OHDSI / bayes-bridge

Bayesian sparse regression with regularized shrinkage and conjugate gradient acceleration
https://bayes-bridge.readthedocs.io/en/latest/
19 stars 7 forks source link

Change len() statements to .shape[0] for arrays in logistic model #14

Closed chinandrew closed 3 years ago

chinandrew commented 3 years ago

len() doesn't work with scipy sparse matrices (it raises TypeError: sparse matrix length is ambiguous; use getnnz() or shape[0]), so changing to use shape[0].

This just affects the logistic_model class for now. I think some of the other models may hit this issue as well, but I don't have a great sense of where they're potentially using sparse matrices or not. I can also just convert every len() in the model/ folder if that's safe to do.
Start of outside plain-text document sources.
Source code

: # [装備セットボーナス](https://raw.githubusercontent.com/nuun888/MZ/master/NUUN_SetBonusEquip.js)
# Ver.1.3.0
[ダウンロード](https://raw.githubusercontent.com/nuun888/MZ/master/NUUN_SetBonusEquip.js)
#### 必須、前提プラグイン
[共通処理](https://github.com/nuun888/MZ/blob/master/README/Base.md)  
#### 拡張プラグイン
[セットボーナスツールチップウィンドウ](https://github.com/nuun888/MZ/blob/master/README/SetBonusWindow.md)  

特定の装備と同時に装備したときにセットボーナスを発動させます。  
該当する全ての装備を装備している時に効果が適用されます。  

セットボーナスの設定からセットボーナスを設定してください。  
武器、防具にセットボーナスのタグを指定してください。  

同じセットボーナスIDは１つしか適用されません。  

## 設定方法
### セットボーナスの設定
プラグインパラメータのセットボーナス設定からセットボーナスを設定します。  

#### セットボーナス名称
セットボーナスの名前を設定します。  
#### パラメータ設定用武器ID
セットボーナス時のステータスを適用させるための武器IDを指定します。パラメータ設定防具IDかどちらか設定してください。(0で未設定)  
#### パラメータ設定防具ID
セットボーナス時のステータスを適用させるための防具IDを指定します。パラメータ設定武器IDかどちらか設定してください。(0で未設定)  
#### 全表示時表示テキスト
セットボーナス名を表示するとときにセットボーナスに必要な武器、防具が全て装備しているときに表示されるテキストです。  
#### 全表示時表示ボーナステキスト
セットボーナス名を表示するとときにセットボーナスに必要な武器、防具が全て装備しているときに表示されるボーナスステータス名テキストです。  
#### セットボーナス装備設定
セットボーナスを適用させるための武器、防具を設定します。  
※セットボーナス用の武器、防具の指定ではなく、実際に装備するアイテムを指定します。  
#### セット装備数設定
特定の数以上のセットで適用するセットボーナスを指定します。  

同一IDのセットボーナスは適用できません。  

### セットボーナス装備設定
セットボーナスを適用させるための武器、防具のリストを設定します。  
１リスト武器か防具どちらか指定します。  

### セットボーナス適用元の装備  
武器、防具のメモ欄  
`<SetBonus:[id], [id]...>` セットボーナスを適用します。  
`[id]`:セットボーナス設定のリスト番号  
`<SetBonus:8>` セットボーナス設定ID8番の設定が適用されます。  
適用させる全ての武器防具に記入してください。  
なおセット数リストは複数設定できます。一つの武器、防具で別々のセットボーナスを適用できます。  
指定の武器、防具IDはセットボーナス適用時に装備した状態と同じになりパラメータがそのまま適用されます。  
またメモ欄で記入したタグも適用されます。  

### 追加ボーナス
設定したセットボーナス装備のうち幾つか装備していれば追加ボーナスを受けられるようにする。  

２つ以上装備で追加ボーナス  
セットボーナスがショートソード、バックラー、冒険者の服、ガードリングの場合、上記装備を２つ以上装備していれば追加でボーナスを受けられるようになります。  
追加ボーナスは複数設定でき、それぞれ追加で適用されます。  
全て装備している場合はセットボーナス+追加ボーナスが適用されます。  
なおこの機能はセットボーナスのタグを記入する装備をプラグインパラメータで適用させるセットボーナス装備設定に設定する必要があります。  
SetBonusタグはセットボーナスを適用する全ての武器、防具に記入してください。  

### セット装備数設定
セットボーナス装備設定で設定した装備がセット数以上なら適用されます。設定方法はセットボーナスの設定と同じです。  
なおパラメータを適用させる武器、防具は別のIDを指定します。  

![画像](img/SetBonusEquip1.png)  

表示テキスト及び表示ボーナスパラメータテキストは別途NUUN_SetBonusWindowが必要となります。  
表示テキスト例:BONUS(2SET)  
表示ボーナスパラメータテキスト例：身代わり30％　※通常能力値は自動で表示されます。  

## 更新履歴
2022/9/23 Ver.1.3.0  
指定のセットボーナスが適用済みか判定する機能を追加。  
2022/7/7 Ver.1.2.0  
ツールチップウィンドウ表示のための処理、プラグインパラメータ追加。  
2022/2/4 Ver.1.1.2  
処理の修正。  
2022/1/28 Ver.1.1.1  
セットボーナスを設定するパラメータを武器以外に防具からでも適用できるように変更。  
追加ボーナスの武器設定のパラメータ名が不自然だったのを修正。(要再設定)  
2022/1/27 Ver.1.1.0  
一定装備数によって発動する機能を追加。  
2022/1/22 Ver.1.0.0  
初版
aki-nishimura commented 3 years ago

Hm, I always intended n_success and n_trial to be numpy vectors and am not even sure if the Gibbs sampler would run correctly if they are scipy sparse matrices. (I document their types at a higher-level in RegressionModel but was lazy to document at lower levels.)

Anyways, I totally agree that the use of len() is an obstacle in trying out cupy and is a plain bad style. I find using .shape[0] using a one-dimensional array a bit confusing, so maybe .size?

chinandrew commented 3 years ago

Hm, I always intended n_success and n_trial to be numpy vectors and am not even sure if the Gibbs sampler would run correctly if they are scipy sparse matrices. (I document their types at a higher-level in RegressionModel but was lazy to document at lower levels.)

Anyways, I totally agree that the use of len() is an obstacle in trying out cupy and is a plain bad style. I find using .shape[0] using a one-dimensional array a bit confusing, so maybe .size?

Oh I see what I did. So I didn't actually hit this when running cupy tests, but rather when trying to use the gi_bleed data on the master branch, since y, X = dm.read_ohdsi_data() makes y into a sparse matrix, and len(y) fails. What I missed was the line y = np.squeeze(y.toarray()) that came right after that in the notebook that converts it to a numpy array. No wonder I was hitting so many issues :facepalm: . I'll close this for now; we can make changes for gpu support as needed.

aki-nishimura commented 3 years ago

y, X = dm.read_ohdsi_data() makes y into a sparse matrix, and len(y) fails. What I missed was the line y = np.squeeze(y.toarray()) that came right after that in the notebook that converts it to a numpy array

Ah, sorry you had to suffer from my crappy code. I can't remember, but I don't see any good reason why dm.read_ohdsi_data() should return a sparse matrix.